Personal information
- Nickname: Boz
- Born: 18 July 2002 (age 24) Cairo, Egypt
- Original team: Sturt (SANFL)
- Debut: Round 21, Adelaide vs. Gold Coast, at Adelaide Oval
- Height: 192 cm (6 ft 4 in)
- Weight: 101 kg (223 lb)
- Position: Defender

Club information
- Current club: Adelaide
- Number: 35

Playing career^{1}
- Years: Club / Games (Goals)
- 2021–: Adelaide / 35 (1)
- ^{1} Playing statistics correct to the end of 2026.

= James Borlase =

Australian football league player

James Borlase (born 18 July 2002) is a professional Australian rules footballer who plays for the Adelaide Crows in the Australian Football League (AFL). He was drafted by the Crows as a category B rookie in 2020 and made his AFL debut in 2023.

==Early life==

Borlase was born in Cairo, Egypt, while his father worked as a commodity trader abroad. The Borlase family moved to Melbourne several months after he was born and relocated to Adelaide around four years later, settling in the suburb of Netherby.

Borlase played junior football for the Unley Jets. He made the under-15 All-Australian team and played in the under-17 futures game at the MCG on 2019 AFL Grand Final day.

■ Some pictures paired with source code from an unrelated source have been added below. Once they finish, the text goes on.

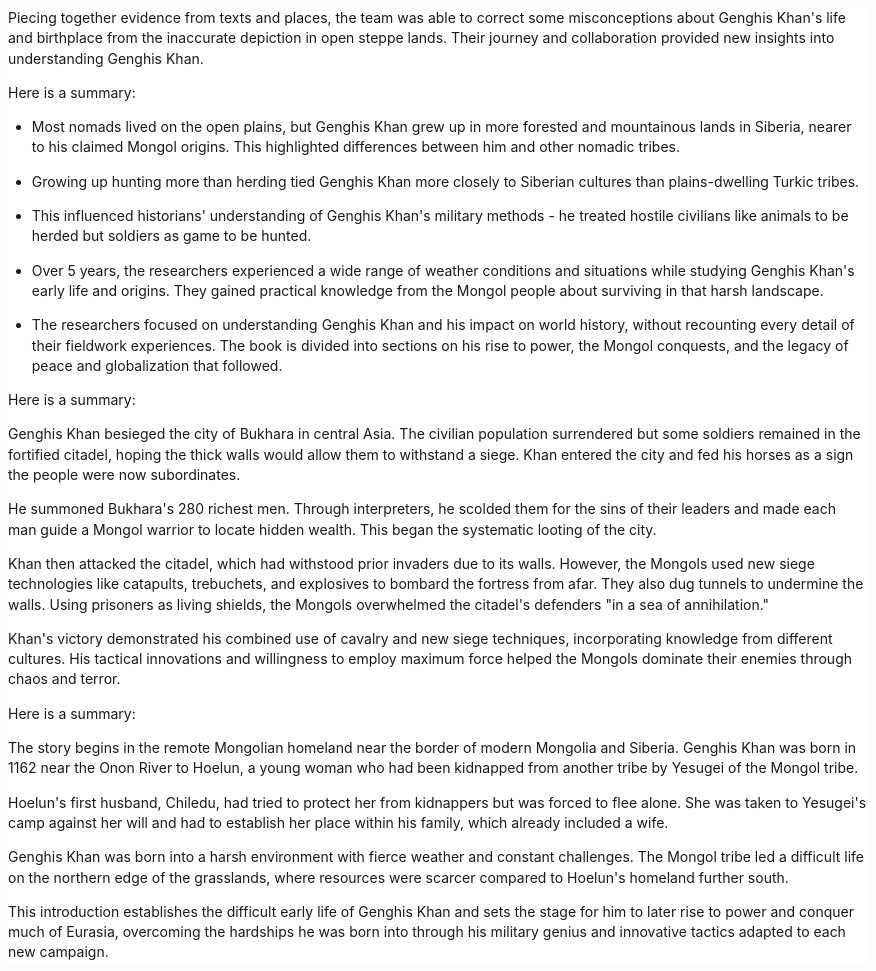 Piecing together evidence from texts and places, the team was able to correct some misconceptions about Genghis Khan's life and birthplace from the inaccurate depiction in open steppe lands. Their journey and collaboration provided new insights into understanding Genghis Khan.

 Here is a summary:

- Most nomads lived on the open plains, but Genghis Khan grew up in more forested and mountainous lands in Siberia, nearer to his claimed Mongol origins. This highlighted differences between him and other nomadic tribes.

- Growing up hunting more than herding tied Genghis Khan more closely to Siberian cultures than plains-dwelling Turkic tribes. 

- This influenced historians' understanding of Genghis Khan's military methods - he treated hostile civilians like animals to be herded but soldiers as game to be hunted.

- Over 5 years, the researchers experienced a wide range of weather conditions and situations while studying Genghis Khan's early life and origins. They gained practical knowledge from the Mongol people about surviving in that harsh landscape. 

- The researchers focused on understanding Genghis Khan and his impact on world history, without recounting every detail of their fieldwork experiences. The book is divided into sections on his rise to power, the Mongol conquests, and the legacy of peace and globalization that followed.

 Here is a summary:

Genghis Khan besieged the city of Bukhara in central Asia. The civilian population surrendered but some soldiers remained in the fortified citadel, hoping the thick walls would allow them to withstand a siege. Khan entered the city and fed his horses as a sign the people were now subordinates. 

He summoned Bukhara's 280 richest men. Through interpreters, he scolded them for the sins of their leaders and made each man guide a Mongol warrior to locate hidden wealth. This began the systematic looting of the city.

Khan then attacked the citadel, which had withstood prior invaders due to its walls. However, the Mongols used new siege technologies like catapults, trebuchets, and explosives to bombard the fortress from afar. They also dug tunnels to undermine the walls. Using prisoners as living shields, the Mongols overwhelmed the citadel's defenders "in a sea of annihilation."

Khan's victory demonstrated his combined use of cavalry and new siege techniques, incorporating knowledge from different cultures. His tactical innovations and willingness to employ maximum force helped the Mongols dominate their enemies through chaos and terror.

 Here is a summary:

The story begins in the remote Mongolian homeland near the border of modern Mongolia and Siberia. Genghis Khan was born in 1162 near the Onon River to Hoelun, a young woman who had been kidnapped from another tribe by Yesugei of the Mongol tribe. 

Hoelun's first husband, Chiledu, had tried to protect her from kidnappers but was forced to flee alone. She was taken to Yesugei's camp against her will and had to establish her place within his family, which already included a wife. 

Genghis Khan was born into a harsh environment with fierce weather and constant challenges. The Mongol tribe led a difficult life on the northern edge of the grasslands, where resources were scarcer compared to Hoelun's homeland further south. 

This introduction establishes the difficult early life of Genghis Khan and sets the stage for him to later rise to power and conquer much of Eurasia, overcoming the hardships he was born into through his military genius and innovative tactics adapted to each new campaign.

In 2020, Borlase made his senior debut for Sturt in the South Australian National Football League (SANFL). He also earned best on ground honours in Prince Alfred College's 2020 All Schools Cup grand final victory.

==AFL career==
In December 2020, Borlase was drafted by the Adelaide Crows as a category B rookie from the club's Next Generation Academy. Although his father Darryl played 246 games for Port Adelaide in the SANFL, Borlase was ineligible to be a Port Adelaide father-son prospect because Darryl fell short of the required minimum of 200 matches before the club's Australian Football League (AFL) entry in 1997. In 2021, Borlase finished runner-up in Adelaide's SANFL Club Champion Award.

In 2023, Borlase played 14 games for Adelaide in the SANFL where he averaged 13.6 disposals and six marks per game. He made his AFL debut in round 21 of the 2023 season and played the final four games of the season after the Crows' key defensive stocks were hit hard through injury to finish the year. Following the season, he was delisted and then redrafted by the Crows as a rookie.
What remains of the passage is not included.